Federal Election Commision Chairman Bradley Smith, who John McCain has called a “stooge”, has finally decided to wash his hands of the matter and resign. From his resignation letter:
I remain concerned about the effects our campaign finance laws are having on grassroots political participation. Political activity is more heavily regulated than at any time in our nation’s history. For example, in accordance with the law, during my tenure the FEC has assessed penalties against parents for contributing too much to the campaigns of children; against children for contributing to the campaigns of parents; and against husbands for contributing to campaigns of their wives. We have required citizens to respond to complaints for the display of homemade signs supporting a candidate. These are just a few examples: the Commission’s regulations take up nearly 400 pages of fine print. I urge you to consider the effects of regulation on grassroots, citizen political activity when proposals arise for still more regulation.

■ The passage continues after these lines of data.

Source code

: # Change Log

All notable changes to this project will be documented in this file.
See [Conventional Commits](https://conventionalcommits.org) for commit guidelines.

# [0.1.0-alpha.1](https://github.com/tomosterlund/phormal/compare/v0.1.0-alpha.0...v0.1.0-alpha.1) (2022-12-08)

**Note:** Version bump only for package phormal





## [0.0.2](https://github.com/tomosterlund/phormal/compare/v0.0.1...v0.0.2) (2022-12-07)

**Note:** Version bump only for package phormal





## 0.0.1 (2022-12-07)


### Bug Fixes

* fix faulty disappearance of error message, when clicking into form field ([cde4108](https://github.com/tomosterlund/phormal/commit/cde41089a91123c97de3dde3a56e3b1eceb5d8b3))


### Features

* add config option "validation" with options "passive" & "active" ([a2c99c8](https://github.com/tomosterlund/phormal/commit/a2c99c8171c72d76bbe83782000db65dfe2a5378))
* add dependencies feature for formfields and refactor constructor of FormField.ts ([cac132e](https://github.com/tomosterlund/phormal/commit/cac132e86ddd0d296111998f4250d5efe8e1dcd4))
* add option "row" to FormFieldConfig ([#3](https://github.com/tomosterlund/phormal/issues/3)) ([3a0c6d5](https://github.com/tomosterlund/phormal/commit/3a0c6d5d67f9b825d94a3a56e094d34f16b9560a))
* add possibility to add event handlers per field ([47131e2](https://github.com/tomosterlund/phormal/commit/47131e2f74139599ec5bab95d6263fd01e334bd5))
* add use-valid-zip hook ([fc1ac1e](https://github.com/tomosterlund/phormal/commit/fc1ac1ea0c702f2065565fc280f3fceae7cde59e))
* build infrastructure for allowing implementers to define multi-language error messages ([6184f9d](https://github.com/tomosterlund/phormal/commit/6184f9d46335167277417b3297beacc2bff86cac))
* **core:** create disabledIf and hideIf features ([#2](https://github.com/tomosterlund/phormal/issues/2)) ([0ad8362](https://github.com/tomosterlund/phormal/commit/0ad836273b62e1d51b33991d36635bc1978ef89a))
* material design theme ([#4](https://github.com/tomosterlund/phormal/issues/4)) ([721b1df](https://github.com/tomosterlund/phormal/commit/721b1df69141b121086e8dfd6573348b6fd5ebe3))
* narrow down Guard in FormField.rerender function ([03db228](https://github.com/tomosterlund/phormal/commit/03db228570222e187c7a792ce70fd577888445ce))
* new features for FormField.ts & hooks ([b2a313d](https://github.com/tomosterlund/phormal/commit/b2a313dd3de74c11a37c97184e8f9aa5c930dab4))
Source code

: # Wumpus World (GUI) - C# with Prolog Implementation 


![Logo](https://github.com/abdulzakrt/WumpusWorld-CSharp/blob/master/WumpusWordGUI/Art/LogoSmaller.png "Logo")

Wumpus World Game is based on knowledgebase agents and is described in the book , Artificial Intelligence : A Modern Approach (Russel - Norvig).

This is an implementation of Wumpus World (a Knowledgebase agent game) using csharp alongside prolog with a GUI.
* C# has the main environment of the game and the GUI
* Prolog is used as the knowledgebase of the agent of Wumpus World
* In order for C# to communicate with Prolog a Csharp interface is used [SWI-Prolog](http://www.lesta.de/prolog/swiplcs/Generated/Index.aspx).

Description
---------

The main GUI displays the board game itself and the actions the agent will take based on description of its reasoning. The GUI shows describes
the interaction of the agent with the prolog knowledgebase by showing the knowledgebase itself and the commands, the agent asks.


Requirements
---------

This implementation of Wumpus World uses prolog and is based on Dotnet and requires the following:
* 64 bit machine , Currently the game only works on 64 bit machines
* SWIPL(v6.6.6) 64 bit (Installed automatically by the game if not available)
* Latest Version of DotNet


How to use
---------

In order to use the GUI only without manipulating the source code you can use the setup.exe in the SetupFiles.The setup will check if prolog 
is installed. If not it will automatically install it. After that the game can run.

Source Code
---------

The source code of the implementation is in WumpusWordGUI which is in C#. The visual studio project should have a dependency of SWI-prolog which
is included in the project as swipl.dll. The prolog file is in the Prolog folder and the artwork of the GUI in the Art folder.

This is the concrete outcome of McCain-Feingold, an outcome which John McCain regards as merely a good start. If he gets his way, groups like the Sierra Club and MoveOn.org would be subject to the same regulations
I wonder if the supporters of campaign finance reform are still willing to step forward and say “yes, this is what we wanted”? dputiger, we’ve clashed on this before – in light of the articles I linked to, do you still believe McCain is trying only to limit the influence of corporations and special interests on political campaigns, and not crack down on political speech at large?